Serial Propagation Experiments

Serial propagation experiments were performed in 100 mL Erlenmeyer flasks at 30 °C in a shaking incubator (Innova 43, New Brunswick Scientific) at 120 rpm, under constant moderate white-light illumination (∼40 μmol photons m–2 s–1, measured with a LI-250A light meter, LI-COR). Cultures have been grown in BG-11 medium[41] supplemented with 10 mM TES–NaOH (pH 8.0) as a buffer and with kanamycin (50 μg mL–1) when necessary.
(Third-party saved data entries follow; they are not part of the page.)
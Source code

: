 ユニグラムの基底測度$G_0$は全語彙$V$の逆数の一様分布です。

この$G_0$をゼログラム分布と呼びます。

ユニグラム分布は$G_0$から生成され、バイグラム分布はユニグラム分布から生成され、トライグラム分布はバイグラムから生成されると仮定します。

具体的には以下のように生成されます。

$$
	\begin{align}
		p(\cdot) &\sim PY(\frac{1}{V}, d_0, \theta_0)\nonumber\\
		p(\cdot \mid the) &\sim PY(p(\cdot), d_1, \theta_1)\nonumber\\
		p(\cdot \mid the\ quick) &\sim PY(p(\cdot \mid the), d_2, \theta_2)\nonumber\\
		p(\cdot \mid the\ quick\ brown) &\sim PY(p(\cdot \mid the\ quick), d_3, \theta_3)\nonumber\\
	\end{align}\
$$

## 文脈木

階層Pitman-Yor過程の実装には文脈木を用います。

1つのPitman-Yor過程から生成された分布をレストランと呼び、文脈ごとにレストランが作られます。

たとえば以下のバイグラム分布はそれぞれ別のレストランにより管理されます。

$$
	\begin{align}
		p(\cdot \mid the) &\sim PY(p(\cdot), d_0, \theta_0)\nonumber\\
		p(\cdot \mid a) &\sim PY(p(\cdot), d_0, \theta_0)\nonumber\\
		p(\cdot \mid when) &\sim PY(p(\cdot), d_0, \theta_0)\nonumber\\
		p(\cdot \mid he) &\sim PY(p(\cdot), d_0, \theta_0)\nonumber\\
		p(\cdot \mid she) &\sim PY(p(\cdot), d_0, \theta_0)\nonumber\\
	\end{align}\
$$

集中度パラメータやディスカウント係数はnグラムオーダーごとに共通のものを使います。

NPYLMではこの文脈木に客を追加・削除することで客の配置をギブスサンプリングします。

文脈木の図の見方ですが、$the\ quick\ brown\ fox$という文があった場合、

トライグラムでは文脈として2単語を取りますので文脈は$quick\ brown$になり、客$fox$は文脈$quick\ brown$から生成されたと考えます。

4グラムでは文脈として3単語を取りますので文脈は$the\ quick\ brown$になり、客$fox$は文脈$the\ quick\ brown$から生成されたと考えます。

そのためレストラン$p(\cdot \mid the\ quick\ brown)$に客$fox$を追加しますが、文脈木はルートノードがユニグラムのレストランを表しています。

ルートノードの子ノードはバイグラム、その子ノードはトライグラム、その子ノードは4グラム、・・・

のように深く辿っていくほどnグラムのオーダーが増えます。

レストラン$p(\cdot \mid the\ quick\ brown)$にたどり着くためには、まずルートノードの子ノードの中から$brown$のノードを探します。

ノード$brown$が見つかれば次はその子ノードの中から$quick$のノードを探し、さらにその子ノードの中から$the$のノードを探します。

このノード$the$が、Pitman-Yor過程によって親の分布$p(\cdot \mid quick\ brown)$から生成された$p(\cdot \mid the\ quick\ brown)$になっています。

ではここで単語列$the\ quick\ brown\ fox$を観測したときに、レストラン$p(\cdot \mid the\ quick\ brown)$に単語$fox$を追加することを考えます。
Precultures derived from the original stock of each strain (OD730 ∼1–1.5) were used for inoculation of the experimental batches. Every strain has been tested in triplicate. Every day, each culture at OD730 ∼1 has been diluted to OD730 ∼0.6 by keeping a constant volume of 20 mL. Samples were collected at periodic intervals before the dilution procedure and used for product quantification in the extracellular broth.

The Supporting Information provides details of plasmids and generation of Synechocystis mutants; quantification of extracellular fumarate, malate, and lactate; malate yield on biomass; sequencing of the ldh and fumC cassettes; and sequences of the main plasmid constructs.